Then, when a part of the intermediate transfer belt 902 carrying the yellow toner image moves, the magenta toner image that has been formed on the photosensitive drum "b" at this time by a method similar to the above is changed from the yellow toner image to on the intermediate transfer belt 902. Similarly, as the intermediate transfer belt 902 moves, the cyan toner image and the black toner image are transferred onto the yellow toner image and the magenta toner image in an overlapping manner at the corresponding primary transfer portions. . In this way, a full-color toner image is formed on the intermediate transfer belt 902 .

Also, in parallel with the toner image forming operation, the sheets P accommodated in the sheet supply cassette 904 are sent one by one by a pickup roller 908 . Then, the sheet P reaches the registration roller 909 , and after the timing is adjusted by the registration roller 909 , the sheet P is conveyed to the secondary transfer portion 903 . Then, at the secondary transfer portion 903, due to the secondary transfer bias applied to the secondary transfer roller 903a (the secondary transfer roller 903a serving as a transfer device), formed on the intermediate transfer belt 902 The toner images of the four colors of are collectively transferred onto the sheet P (secondary transfer).

Then, the sheet P on which the toner image is transferred is guided from the secondary transfer portion 903 by the conveyance guide 920 to be conveyed to the fixing portion 905 . When the sheet P passes through the fixing portion 905 , the sheet P receives heat and pressure, so that the toner image is fixed to the sheet P. Then, the sheet P having the image fixed thereon as described above passes through the discharge path 921 provided downstream of the fixing portion 905 . Then, the sheet P is discharged by the discharge roller pair 918 and conveyed to the finisher 100 .

In this example, the finisher 100 performs processing of sequentially receiving sheets discharged from the apparatus main body 900A and aligning a plurality of thus received sheets so as to bundle the plurality of sheets into one sheet bundle. In addition, the finisher 100 performs a binding process of binding an end portion of the sheet bundle upstream in the sheet discharge direction (hereinafter referred to as “rear end”).
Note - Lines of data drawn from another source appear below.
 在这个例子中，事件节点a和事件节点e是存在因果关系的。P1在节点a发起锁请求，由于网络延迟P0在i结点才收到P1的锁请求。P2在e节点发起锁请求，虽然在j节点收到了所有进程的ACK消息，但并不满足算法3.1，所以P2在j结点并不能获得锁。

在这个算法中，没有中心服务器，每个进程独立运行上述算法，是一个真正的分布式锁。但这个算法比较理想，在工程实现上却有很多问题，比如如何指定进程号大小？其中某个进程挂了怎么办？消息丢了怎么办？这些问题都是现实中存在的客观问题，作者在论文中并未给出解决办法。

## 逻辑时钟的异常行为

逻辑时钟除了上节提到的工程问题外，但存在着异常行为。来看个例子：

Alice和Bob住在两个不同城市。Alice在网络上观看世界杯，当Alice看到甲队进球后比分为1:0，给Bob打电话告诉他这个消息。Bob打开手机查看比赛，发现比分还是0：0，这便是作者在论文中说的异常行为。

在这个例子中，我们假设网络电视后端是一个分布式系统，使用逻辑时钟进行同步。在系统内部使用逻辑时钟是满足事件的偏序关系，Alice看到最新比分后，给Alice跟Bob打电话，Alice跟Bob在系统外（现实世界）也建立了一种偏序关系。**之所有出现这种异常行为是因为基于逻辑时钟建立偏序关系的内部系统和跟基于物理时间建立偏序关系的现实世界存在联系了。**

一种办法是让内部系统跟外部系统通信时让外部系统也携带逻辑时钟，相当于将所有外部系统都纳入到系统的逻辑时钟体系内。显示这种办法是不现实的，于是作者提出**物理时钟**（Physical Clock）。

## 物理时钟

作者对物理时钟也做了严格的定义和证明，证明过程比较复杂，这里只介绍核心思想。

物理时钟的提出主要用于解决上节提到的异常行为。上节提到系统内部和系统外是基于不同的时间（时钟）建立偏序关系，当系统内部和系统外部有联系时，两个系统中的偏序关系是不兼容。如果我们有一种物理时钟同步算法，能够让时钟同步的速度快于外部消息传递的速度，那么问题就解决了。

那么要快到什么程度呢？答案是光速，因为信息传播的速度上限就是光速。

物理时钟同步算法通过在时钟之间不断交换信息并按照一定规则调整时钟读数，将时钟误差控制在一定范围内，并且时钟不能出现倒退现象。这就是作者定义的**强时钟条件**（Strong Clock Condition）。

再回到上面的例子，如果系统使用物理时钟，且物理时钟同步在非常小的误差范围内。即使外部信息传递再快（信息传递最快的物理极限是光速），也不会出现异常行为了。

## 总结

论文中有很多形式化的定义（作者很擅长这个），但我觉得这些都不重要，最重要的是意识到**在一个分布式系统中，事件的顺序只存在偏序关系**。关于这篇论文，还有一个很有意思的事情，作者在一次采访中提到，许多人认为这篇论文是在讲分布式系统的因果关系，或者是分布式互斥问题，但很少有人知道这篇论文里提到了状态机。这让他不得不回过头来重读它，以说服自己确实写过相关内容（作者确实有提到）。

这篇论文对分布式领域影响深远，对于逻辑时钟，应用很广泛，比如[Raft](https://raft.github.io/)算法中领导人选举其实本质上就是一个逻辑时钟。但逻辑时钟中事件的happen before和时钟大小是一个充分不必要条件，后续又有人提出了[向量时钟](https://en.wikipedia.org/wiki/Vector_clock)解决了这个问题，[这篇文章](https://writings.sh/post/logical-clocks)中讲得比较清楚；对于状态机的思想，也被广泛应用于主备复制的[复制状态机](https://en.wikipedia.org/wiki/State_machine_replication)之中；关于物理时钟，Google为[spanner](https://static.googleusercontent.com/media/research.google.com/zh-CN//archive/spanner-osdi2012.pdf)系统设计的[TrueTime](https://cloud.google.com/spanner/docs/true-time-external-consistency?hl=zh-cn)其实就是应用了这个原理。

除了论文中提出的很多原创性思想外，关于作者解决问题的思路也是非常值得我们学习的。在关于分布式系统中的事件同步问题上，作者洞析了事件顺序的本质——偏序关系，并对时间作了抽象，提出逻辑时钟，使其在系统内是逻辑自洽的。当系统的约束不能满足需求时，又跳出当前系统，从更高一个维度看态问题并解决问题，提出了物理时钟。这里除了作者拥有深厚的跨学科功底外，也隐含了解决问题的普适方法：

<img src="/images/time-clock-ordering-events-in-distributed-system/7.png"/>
As shown in FIGS. 2A and 2B , the finisher 100 includes a processing section 139 configured to perform binding processing as necessary, and to discharge and stack sheets on the stacking tray 114 . It should be noted that the processing section 139 includes: an intermediate processing tray 107 serving as a sheet stacker on which sheets to be subjected to a binding operation are stacked; and a binding section 100A which The binding section 100A is configured to bind sheets stacked on the intermediate processing tray 107 .

Also, the intermediate processing tray 107 is provided with a proximal alignment plate 109a and a distal alignment plate 109b, which are shown in FIG. Positions of both side edges in the width direction (lateral direction) of the sheet that has been transported to the intermediate processing tray 107 . It should be noted that the near-side alignment plate 109a and the far-side alignment plate 109b serving as side edge alignment means (for aligning the position of the side edges in the width direction of the sheets stacked on the intermediate processing tray 107) are driven by the alignment motor. M253 (shown in FIG. 9 to be referred to later) is driven to move in the width direction.

Also, the proximal registration plate 109a and the distal registration plate 109b are moved to a receiving position where a sheet is received, substantially by a registration motor M253 driven according to a detection signal of a registration HP sensor (not shown). Then, when the positions of both side edges of the sheets stacked on the intermediate processing tray 107 are to be restricted, the alignment motor M253 is driven to move the near side alignment plate 109a and the far side alignment plate 109b in the width direction so that The proximal alignment plate 109a and the distal alignment plate 109b abut against both side edges of the sheets stacked on the intermediate processing tray.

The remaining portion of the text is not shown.